Stored data:
[Start of section]

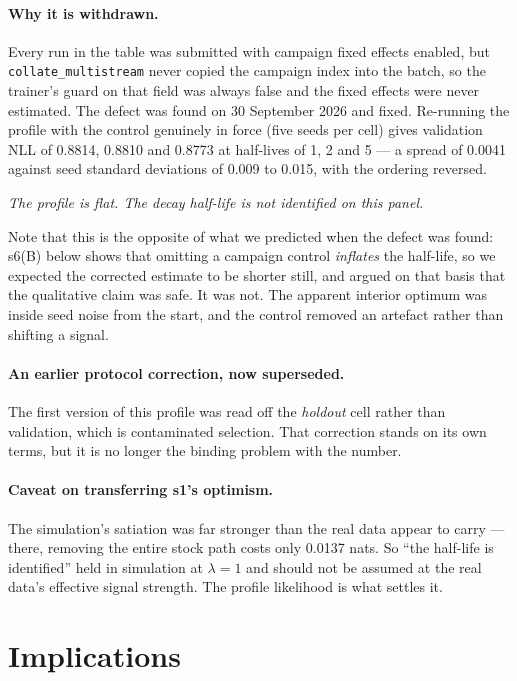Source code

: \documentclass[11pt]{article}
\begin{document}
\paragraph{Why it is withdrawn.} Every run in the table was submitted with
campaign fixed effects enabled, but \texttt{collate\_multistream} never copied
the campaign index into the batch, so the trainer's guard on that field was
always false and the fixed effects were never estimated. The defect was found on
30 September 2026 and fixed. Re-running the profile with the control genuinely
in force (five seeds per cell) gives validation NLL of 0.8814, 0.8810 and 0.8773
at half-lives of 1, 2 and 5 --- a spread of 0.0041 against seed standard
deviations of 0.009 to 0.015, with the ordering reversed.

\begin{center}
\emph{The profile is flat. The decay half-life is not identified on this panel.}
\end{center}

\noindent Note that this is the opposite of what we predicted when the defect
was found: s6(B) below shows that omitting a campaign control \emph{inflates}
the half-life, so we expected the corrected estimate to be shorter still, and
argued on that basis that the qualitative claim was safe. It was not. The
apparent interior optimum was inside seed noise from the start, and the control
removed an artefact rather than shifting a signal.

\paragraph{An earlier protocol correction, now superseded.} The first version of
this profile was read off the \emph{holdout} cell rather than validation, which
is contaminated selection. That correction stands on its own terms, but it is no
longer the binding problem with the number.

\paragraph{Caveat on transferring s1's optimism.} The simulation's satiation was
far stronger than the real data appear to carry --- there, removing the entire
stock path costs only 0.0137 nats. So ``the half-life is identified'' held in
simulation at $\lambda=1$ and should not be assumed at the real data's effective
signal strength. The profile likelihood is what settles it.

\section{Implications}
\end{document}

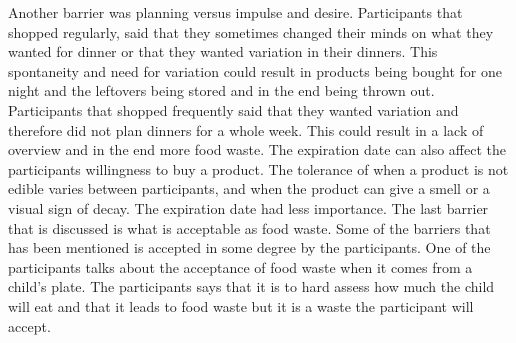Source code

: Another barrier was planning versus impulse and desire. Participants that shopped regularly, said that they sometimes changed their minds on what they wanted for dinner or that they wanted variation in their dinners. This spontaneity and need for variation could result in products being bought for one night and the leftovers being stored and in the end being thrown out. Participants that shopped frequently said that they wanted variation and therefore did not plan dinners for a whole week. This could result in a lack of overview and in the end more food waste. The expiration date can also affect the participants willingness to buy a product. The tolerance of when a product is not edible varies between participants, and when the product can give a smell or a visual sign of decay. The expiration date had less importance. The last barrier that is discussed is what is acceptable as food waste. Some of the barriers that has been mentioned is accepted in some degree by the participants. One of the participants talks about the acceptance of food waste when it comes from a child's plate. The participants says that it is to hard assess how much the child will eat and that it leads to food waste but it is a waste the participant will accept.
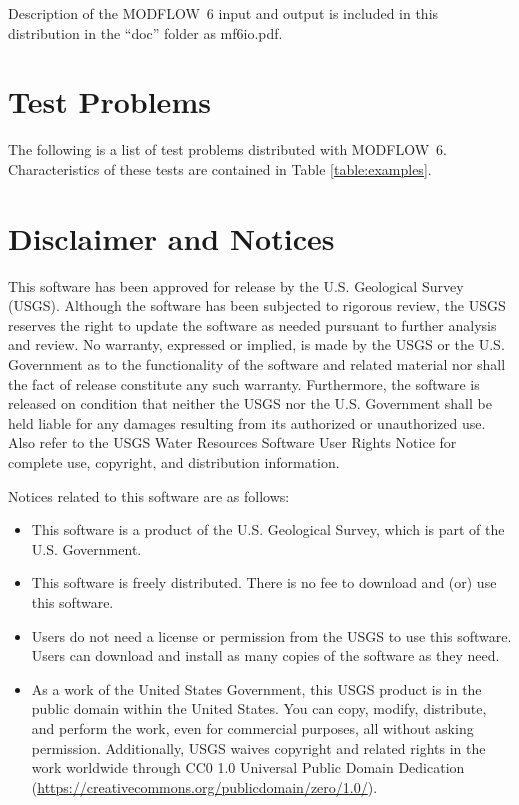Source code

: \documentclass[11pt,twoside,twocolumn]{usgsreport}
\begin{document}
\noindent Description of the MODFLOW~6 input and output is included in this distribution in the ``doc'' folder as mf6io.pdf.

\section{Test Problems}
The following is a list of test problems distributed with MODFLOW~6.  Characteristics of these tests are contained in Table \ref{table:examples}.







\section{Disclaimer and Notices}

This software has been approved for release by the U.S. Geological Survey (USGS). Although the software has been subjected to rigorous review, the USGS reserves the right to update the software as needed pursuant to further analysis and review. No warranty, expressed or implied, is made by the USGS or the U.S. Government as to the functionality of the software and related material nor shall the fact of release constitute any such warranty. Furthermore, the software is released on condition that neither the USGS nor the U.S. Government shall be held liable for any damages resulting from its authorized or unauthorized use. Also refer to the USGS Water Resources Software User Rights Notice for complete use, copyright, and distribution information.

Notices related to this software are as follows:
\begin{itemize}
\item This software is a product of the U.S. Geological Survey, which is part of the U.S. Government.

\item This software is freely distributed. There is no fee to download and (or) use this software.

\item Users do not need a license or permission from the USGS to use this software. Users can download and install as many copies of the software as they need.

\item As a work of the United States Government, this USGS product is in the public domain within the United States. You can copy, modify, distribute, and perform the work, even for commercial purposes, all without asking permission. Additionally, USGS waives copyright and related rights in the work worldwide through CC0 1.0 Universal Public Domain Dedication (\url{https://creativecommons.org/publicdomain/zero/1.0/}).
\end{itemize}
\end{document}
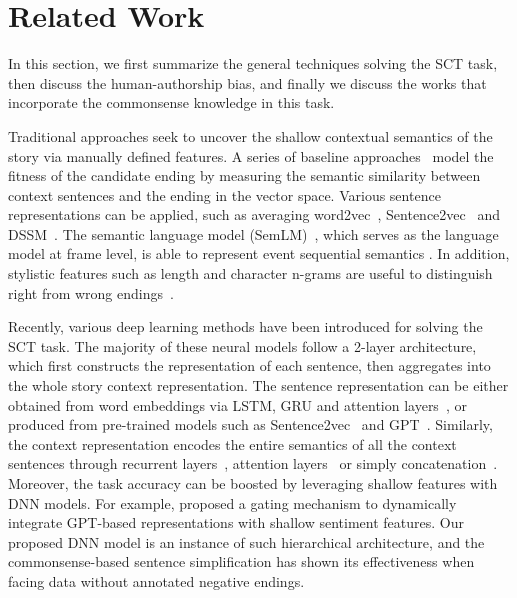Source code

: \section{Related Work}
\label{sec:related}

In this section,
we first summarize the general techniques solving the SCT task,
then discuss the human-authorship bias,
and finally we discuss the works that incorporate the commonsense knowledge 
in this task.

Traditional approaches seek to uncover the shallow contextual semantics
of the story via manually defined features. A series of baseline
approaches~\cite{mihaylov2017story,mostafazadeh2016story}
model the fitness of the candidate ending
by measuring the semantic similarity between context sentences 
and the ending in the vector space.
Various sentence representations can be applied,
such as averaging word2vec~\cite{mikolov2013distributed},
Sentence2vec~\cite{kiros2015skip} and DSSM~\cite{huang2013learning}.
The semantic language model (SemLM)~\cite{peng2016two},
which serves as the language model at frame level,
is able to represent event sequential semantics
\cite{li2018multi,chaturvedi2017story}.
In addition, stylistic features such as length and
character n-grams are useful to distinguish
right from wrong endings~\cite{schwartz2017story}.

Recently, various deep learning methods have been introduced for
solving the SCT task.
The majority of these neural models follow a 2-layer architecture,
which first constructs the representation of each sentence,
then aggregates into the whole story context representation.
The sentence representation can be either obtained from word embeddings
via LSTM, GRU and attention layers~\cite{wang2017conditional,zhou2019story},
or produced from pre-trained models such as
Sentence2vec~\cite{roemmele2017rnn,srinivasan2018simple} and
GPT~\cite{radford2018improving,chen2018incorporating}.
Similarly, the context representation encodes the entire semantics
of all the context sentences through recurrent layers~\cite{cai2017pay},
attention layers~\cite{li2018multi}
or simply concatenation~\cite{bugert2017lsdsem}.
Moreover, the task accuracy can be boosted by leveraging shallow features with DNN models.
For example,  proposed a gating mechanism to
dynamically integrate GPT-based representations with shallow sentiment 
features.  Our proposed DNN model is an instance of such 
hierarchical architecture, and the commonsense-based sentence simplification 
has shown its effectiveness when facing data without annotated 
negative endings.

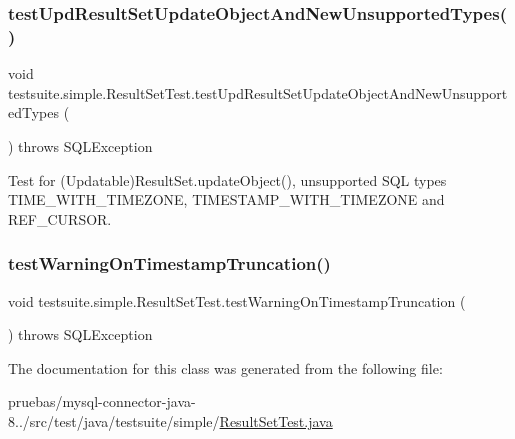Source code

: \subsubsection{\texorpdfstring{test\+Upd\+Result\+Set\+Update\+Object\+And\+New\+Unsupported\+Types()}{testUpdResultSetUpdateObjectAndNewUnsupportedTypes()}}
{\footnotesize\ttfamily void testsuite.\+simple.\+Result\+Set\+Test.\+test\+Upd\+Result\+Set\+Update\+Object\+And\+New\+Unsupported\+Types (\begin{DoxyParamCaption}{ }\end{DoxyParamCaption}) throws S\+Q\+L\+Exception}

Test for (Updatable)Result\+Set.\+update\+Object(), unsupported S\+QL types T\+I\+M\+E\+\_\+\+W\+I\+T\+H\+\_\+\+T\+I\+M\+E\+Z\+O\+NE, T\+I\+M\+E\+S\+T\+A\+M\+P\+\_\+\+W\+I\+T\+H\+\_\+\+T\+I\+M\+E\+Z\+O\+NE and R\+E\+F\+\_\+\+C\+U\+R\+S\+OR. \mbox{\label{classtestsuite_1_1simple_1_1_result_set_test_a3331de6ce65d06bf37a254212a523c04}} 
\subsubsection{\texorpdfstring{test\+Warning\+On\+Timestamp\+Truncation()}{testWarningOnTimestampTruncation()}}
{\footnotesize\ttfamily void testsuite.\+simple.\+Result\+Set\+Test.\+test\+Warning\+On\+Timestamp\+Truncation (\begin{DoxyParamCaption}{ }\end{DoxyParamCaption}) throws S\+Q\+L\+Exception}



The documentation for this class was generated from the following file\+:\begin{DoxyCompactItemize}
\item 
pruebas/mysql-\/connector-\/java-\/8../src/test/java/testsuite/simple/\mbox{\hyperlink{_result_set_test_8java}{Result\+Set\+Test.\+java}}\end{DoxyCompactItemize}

[End of section]

__What you will do__: Look through the entries above, and wherever a line holds the word "solving", copy it.

__Response box__:
we first summarize the general techniques solving the SCT task,
solving the SCT task.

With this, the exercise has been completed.